____ RECORDS FOR PROCESSING

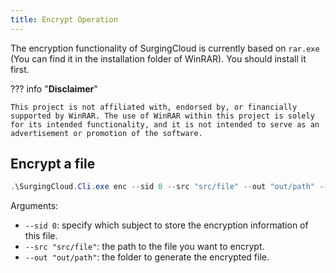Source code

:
 ```yaml
---
title: Encrypt Operation
---
```


The encryption functionality of SurgingCloud is currently based on `rar.exe` (You can find it in the installation folder of WinRAR). You should install it first.

??? info "**Disclaimer**"

    This project is not affiliated with, endorsed by, or financially supported by WinRAR. The use of WinRAR within this project is solely for its intended functionality, and it is not intended to serve as an advertisement or promotion of the software.


## Encrypt a file

```powershell
.\SurgingCloud.Cli.exe enc --sid 0 --src "src/file" --out "out/path" --db "path/to/db"
```

Arguments:

- `--sid 0`: specify which subject to store the encryption information of this file.
- `--src "src/file"`: the path to the file you want to encrypt.
- `--out "out/path"`: the folder to generate the encrypted file.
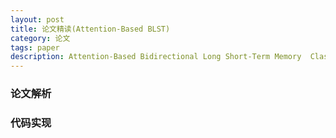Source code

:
 ```yaml
---
layout: post
title: 论文精读(Attention-Based BLST)
category: 论文
tags: paper
description: Attention-Based Bidirectional Long Short-Term Memory  Classification 的代码实现
---
```

### 论文解析


### 代码实现

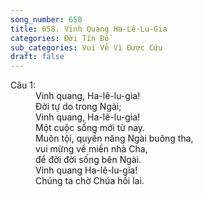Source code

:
 ```yaml
---
song_number: 658
title: 658. Vinh Quang Ha-Lê-Lu-Gia
categories: Đời Tín Đồ
sub_categories: Vui Vẻ Vì Được Cứu
draft: false
---
```

<dl><dt>Câu 1:</dt><dd data-verse="1">Vinh quang, Ha-lê-lu-gia! <br/>Ðời tự do trong Ngài; <br/>Vinh quang, Ha-lê-lu-gia! <br/>Một cuộc sống mới từ nay. <br/>Muôn tội, quyền năng Ngài buông tha, <br/>vui mừng về miền nhà Cha, <br/>để đời đời sống bên Ngài. <br/>Vinh quang Ha-lê-lu-gia! <br/>Chúng ta chờ Chúa hồi lai. </dd></dl>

________

▸ THE TASK
Filter the listing by the string "Attention"; copy each matching line.

▸ REPLY
title: 论文精读(Attention-Based BLST)
description: Attention-Based Bidirectional Long Short-Term Memory  Classification 的代码实现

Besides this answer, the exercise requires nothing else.